Ethernet is now running at 10 Gb rates, making it a viable option for high-speed interprocessor and I/O communications. To help ensure a successful system implementation, designers should consider an FPGA-based protocol offload architecture.
10 Gigabit Ethernet (10 GbE) technology, which is still relatively new in the server space, is now emerging in the real-time embedded space and overlapping the emergence of other proprietary and standard system interconnect fabrics such as RapidIO and PCI Express. What makes 10 GbE so exciting is that for the first time, the world’s most widely understood, deployed, and accepted packet-based communications protocol can address the requirements of the high-performance real-time space.
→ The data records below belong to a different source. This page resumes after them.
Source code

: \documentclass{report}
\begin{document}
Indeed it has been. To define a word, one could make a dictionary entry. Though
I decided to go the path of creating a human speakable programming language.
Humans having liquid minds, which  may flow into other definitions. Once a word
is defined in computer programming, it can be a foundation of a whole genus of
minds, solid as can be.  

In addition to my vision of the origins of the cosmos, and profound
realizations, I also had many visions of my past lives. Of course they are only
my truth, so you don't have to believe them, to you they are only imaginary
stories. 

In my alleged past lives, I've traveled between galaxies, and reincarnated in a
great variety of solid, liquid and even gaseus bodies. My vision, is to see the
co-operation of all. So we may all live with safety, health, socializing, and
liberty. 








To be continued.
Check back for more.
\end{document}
10 GbE has different appeal for different users. The designer simply seeking a really fast subsystem interconnect now gets a leading edge 10 Gigabit fibre or copper fat pipe. The program manager struggling to find developers familiar with high-speed protocols – while surrounded with those possessing Ethernet experience – suddenly finds that the latter group has the sought-after skills. The system architect who has for years employed Ethernet for the command, control, and status plane while relying on a variety of other technologies for the high-speed data plane can now ease future software migration by basing both on a common technology.
Unfortunately, the act of processing the communication protocol stack at 10 Gb rates heavily taxes modern processors, leaving them very few, if any, cycles to perform signal processing. I/O modules, such as ADCs, could also benefit from using 10 GbE as a communications fabric; however, these modules typically lack processors that could perform the stack processing – for any speed of Ethernet. Employing a discrete processor as an intermediary in the data path to facilitate 10 GbE communication – or even a processor dedicated solely to stack processing – is not a practical solution.
(visit our sponsor below)
So, when it comes to successfully implementing 10 GbE as a fat pipe in high-performance, real-time embedded systems, there are several key considerations:
One, UDP is often the appropriate choice of protocol.
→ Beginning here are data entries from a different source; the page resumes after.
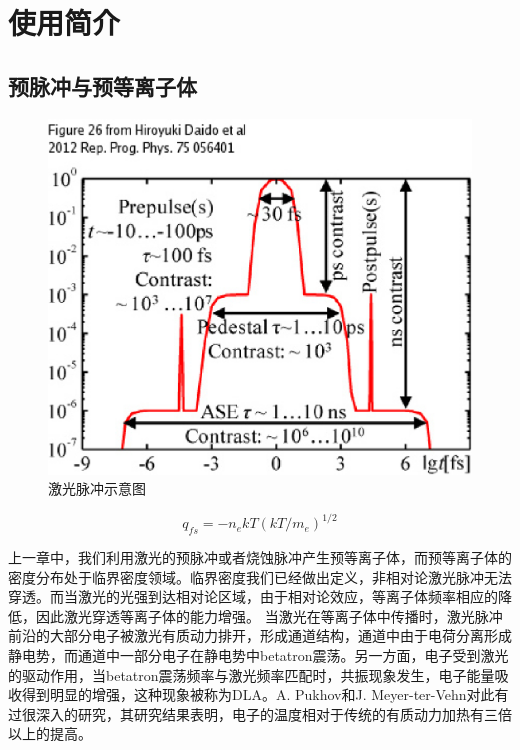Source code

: 

\chapter{使用简介}
\label{chap:preplasmaEhancement}

\section{预脉冲与预等离子体}
\begin{figure}[!htbp]
  \centering
  \includegraphics[width=\MyFactor\textwidth]{Img/prepulse2012.eps}
  \caption{激光脉冲示意图}
  \label{fig:prepulse2012}
\end{figure}

\begin{equation}
\label{eqn:freeStream}
q_{fs}=-n_e k T (k T / m_e)^{1/2}
\end{equation} 







上一章中，我们利用激光的预脉冲或者烧蚀脉冲产生预等离子体，而预等离子体的密度分布处于临界密度领域。临界密度我们已经做出定义，非相对论激光脉冲无法穿透。而当激光的光强到达相对论区域，由于相对论效应，等离子体频率相应的降低，因此激光穿透等离子体的能力增强。
当激光在等离子体中传播时，激光脉冲前沿的大部分电子被激光有质动力排开，形成通道结构，通道中由于电荷分离形成静电势，而通道中一部分电子在静电势中betatron震荡。另一方面，电子受到激光的驱动作用，当betatron震荡频率与激光频率匹配时，共振现象发生，电子能量吸收得到明显的增强，这种现象被称为DLA。A. Pukhov和J. Meyer-ter-Vehn对此有过很深入的研究，其研究结果表明，电子的温度相对于传统的有质动力加热有三倍以上的提高。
Two, protocol acceleration/offload is typically required.
Three, when being employed to transfer data to or from an I/O module, an architecture that permits direct data streaming between the I/O module and 10 GbE is required.
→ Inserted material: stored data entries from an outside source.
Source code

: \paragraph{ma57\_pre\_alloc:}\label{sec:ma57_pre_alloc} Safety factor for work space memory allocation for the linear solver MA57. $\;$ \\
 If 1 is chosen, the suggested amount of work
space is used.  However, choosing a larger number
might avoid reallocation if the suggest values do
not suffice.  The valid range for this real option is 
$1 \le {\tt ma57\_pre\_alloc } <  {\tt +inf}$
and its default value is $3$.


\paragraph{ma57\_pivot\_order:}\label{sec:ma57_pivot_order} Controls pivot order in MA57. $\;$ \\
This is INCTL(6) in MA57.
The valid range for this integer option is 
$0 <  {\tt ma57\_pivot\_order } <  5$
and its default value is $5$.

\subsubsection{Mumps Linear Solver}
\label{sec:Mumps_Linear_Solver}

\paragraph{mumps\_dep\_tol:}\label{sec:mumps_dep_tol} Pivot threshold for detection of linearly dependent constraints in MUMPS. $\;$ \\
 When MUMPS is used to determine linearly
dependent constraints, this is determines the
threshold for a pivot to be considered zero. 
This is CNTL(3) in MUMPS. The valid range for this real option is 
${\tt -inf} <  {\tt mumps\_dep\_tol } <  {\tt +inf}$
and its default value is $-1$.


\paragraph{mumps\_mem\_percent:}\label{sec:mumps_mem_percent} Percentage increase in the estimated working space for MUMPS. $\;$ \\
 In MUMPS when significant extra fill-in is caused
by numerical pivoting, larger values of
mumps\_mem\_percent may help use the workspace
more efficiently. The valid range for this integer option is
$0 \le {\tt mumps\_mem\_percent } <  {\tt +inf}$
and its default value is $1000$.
Four, although ASICs, network processors, and FPGAs are all candidates for the offload technology, there are some key system-level benefits that make the FPGA particularly appealing in this space.
TCP and UDP protocol
Most people use Ethernet every day, countless times per day. Many of us in the embedded space have used it as part of the systems we design and operate, sometimes for high-speed links but more often for control. Still, many in this space have little knowledge of what Ethernet actually looks like. Following is a very brief and simplified introduction, which assumes that IPv4 is utilized.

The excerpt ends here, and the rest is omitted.